Dataset records:
────
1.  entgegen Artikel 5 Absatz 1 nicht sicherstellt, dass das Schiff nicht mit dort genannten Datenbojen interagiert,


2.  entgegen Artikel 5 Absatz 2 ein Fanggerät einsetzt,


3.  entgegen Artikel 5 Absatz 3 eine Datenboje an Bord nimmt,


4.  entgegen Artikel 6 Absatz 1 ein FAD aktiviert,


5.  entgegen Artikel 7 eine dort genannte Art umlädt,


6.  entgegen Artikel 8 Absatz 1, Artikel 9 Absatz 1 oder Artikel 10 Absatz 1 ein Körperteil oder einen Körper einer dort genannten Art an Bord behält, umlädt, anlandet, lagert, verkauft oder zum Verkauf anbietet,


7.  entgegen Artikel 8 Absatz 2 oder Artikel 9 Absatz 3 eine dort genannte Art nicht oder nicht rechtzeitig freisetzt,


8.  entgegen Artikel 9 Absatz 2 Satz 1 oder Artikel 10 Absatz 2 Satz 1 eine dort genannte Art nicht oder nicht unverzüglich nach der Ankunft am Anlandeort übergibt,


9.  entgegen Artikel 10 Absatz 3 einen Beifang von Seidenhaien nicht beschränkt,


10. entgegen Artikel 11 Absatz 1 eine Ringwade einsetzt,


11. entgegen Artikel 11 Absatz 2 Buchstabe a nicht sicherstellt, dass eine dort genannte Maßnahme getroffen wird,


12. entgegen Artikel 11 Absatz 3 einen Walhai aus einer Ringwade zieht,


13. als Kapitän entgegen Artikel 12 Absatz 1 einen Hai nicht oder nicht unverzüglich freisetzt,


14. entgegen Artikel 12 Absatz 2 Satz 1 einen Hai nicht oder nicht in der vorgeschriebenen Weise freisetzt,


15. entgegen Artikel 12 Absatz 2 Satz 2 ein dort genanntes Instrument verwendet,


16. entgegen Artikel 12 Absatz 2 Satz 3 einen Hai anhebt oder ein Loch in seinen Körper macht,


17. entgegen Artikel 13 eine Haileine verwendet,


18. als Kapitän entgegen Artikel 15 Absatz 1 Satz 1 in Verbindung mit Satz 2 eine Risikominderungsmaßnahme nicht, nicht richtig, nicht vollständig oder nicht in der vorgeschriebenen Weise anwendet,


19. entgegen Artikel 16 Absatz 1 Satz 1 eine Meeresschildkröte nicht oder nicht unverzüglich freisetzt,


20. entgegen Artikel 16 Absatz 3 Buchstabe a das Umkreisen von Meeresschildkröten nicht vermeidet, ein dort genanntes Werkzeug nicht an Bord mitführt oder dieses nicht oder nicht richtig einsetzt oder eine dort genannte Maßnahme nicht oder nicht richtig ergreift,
────
Your goal: The answer must be all of the entries, restated exactly.

Exercise result:
1.  entgegen Artikel 5 Absatz 1 nicht sicherstellt, dass das Schiff nicht mit dort genannten Datenbojen interagiert,


2.  entgegen Artikel 5 Absatz 2 ein Fanggerät einsetzt,


3.  entgegen Artikel 5 Absatz 3 eine Datenboje an Bord nimmt,


4.  entgegen Artikel 6 Absatz 1 ein FAD aktiviert,


5.  entgegen Artikel 7 eine dort genannte Art umlädt,


6.  entgegen Artikel 8 Absatz 1, Artikel 9 Absatz 1 oder Artikel 10 Absatz 1 ein Körperteil oder einen Körper einer dort genannten Art an Bord behält, umlädt, anlandet, lagert, verkauft oder zum Verkauf anbietet,


7.  entgegen Artikel 8 Absatz 2 oder Artikel 9 Absatz 3 eine dort genannte Art nicht oder nicht rechtzeitig freisetzt,


8.  entgegen Artikel 9 Absatz 2 Satz 1 oder Artikel 10 Absatz 2 Satz 1 eine dort genannte Art nicht oder nicht unverzüglich nach der Ankunft am Anlandeort übergibt,


9.  entgegen Artikel 10 Absatz 3 einen Beifang von Seidenhaien nicht beschränkt,


10. entgegen Artikel 11 Absatz 1 eine Ringwade einsetzt,


11. entgegen Artikel 11 Absatz 2 Buchstabe a nicht sicherstellt, dass eine dort genannte Maßnahme getroffen wird,


12. entgegen Artikel 11 Absatz 3 einen Walhai aus einer Ringwade zieht,


13. als Kapitän entgegen Artikel 12 Absatz 1 einen Hai nicht oder nicht unverzüglich freisetzt,


14. entgegen Artikel 12 Absatz 2 Satz 1 einen Hai nicht oder nicht in der vorgeschriebenen Weise freisetzt,


15. entgegen Artikel 12 Absatz 2 Satz 2 ein dort genanntes Instrument verwendet,


16. entgegen Artikel 12 Absatz 2 Satz 3 einen Hai anhebt oder ein Loch in seinen Körper macht,


17. entgegen Artikel 13 eine Haileine verwendet,


18. als Kapitän entgegen Artikel 15 Absatz 1 Satz 1 in Verbindung mit Satz 2 eine Risikominderungsmaßnahme nicht, nicht richtig, nicht vollständig oder nicht in der vorgeschriebenen Weise anwendet,


19. entgegen Artikel 16 Absatz 1 Satz 1 eine Meeresschildkröte nicht oder nicht unverzüglich freisetzt,


20. entgegen Artikel 16 Absatz 3 Buchstabe a das Umkreisen von Meeresschildkröten nicht vermeidet, ein dort genanntes Werkzeug nicht an Bord mitführt oder dieses nicht oder nicht richtig einsetzt oder eine dort genannte Maßnahme nicht oder nicht richtig ergreift,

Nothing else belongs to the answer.